*INSTRUCTIONS FOR THE TASK*
Where a line below holds the string "description", that line goes into the answer.

(Entries taken from a collection)
§ §

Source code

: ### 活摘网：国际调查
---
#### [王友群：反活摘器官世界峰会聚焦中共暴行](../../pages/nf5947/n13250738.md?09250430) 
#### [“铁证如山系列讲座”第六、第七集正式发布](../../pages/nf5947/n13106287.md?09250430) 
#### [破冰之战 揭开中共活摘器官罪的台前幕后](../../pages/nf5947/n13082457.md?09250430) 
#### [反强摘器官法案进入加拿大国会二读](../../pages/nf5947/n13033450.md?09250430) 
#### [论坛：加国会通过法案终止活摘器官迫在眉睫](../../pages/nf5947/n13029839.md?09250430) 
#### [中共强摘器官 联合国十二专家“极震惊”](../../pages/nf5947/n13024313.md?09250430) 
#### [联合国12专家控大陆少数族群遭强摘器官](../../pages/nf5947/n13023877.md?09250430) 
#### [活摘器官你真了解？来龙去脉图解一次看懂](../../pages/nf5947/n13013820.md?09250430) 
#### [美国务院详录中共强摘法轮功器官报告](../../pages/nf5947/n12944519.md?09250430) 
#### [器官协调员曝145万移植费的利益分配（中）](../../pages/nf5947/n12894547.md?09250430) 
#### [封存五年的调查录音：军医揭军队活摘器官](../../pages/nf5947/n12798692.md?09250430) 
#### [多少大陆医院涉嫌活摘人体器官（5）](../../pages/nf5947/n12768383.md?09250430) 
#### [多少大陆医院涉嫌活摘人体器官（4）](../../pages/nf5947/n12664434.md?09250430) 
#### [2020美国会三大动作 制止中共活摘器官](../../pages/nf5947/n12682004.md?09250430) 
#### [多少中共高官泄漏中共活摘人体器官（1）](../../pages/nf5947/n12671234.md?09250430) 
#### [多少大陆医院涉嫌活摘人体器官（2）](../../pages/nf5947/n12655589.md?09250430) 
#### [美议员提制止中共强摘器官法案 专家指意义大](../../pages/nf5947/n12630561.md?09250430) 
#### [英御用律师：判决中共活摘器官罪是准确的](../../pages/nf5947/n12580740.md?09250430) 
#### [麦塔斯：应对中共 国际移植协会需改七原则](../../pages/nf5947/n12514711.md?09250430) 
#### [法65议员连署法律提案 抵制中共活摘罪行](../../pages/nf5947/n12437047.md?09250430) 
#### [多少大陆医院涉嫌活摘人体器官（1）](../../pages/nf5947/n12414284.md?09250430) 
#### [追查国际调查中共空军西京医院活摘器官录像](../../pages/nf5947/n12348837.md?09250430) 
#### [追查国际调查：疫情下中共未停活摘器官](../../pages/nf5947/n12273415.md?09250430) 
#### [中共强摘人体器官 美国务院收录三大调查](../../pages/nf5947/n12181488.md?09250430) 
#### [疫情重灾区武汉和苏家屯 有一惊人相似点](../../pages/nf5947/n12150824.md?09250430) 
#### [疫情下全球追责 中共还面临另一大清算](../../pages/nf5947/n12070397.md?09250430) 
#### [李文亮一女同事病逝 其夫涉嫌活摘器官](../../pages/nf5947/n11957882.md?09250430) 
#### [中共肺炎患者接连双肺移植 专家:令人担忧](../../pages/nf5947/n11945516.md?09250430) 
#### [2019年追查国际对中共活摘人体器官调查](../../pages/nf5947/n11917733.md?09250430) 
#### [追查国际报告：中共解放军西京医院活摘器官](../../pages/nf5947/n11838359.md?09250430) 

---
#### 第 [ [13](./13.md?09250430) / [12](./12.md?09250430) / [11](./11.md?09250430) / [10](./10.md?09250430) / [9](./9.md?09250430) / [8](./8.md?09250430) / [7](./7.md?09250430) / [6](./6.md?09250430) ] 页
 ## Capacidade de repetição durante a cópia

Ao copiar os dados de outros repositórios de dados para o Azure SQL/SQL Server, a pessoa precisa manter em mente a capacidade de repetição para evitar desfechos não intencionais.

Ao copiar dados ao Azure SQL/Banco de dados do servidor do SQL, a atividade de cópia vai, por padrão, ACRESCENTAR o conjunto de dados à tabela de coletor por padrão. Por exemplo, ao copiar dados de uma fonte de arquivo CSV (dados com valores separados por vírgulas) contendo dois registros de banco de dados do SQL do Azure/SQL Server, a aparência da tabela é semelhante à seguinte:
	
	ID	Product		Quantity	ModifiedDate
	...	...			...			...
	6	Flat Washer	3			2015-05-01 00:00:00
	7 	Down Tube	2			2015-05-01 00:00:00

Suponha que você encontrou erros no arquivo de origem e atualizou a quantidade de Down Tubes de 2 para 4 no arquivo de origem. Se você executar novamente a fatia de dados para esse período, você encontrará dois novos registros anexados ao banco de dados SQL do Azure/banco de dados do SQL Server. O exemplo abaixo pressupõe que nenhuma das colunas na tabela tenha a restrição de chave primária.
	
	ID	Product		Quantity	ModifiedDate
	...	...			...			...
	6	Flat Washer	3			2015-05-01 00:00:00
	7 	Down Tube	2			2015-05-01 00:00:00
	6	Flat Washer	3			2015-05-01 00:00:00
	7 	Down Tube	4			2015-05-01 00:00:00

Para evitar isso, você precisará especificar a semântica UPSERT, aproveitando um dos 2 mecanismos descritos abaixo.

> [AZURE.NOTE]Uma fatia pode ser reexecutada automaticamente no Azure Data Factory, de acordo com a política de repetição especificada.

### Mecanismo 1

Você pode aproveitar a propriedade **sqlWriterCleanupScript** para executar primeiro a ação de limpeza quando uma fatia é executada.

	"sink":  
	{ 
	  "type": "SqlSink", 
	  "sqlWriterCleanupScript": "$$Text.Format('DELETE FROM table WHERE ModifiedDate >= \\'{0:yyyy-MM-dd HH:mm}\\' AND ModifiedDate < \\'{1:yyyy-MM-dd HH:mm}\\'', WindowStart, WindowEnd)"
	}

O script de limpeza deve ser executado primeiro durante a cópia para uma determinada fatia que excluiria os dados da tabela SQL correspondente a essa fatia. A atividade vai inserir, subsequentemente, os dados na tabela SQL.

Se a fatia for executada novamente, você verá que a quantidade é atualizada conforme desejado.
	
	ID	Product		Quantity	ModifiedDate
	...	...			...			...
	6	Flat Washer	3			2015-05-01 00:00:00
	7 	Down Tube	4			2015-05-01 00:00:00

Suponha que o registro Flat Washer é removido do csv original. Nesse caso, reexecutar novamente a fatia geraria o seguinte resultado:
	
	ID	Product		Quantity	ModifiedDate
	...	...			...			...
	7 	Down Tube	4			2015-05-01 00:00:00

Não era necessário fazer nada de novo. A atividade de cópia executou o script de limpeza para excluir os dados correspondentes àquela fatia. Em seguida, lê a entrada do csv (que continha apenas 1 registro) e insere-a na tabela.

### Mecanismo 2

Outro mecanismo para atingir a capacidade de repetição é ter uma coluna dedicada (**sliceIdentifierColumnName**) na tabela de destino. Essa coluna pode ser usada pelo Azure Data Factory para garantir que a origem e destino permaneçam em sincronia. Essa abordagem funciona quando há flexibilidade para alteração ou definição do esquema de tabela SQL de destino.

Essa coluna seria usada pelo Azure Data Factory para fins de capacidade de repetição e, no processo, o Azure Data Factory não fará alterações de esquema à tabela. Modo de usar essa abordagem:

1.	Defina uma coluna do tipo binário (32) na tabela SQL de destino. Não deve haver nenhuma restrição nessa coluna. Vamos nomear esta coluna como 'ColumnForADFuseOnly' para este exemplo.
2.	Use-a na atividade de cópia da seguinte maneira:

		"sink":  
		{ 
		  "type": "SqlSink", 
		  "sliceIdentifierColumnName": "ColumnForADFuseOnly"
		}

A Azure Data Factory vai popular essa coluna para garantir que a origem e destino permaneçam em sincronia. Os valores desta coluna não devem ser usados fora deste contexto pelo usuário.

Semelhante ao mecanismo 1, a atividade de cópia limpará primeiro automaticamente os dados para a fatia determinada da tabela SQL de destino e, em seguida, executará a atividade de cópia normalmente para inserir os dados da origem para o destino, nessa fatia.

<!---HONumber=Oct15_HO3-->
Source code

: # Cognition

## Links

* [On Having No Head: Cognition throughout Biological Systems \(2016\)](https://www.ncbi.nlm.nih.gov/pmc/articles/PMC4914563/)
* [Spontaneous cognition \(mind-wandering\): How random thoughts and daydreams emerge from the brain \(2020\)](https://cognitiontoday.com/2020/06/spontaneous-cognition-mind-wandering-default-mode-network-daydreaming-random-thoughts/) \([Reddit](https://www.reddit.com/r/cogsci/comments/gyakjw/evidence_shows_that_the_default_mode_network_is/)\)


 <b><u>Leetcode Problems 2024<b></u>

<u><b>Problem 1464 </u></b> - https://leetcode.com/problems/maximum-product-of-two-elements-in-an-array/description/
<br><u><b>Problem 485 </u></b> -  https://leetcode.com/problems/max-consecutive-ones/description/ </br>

§ §

*PROBLEM SOLUTION*
<u><b>Problem 1464 </u></b> - https://leetcode.com/problems/maximum-product-of-two-elements-in-an-array/description/
<br><u><b>Problem 485 </u></b> -  https://leetcode.com/problems/max-consecutive-ones/description/ </br>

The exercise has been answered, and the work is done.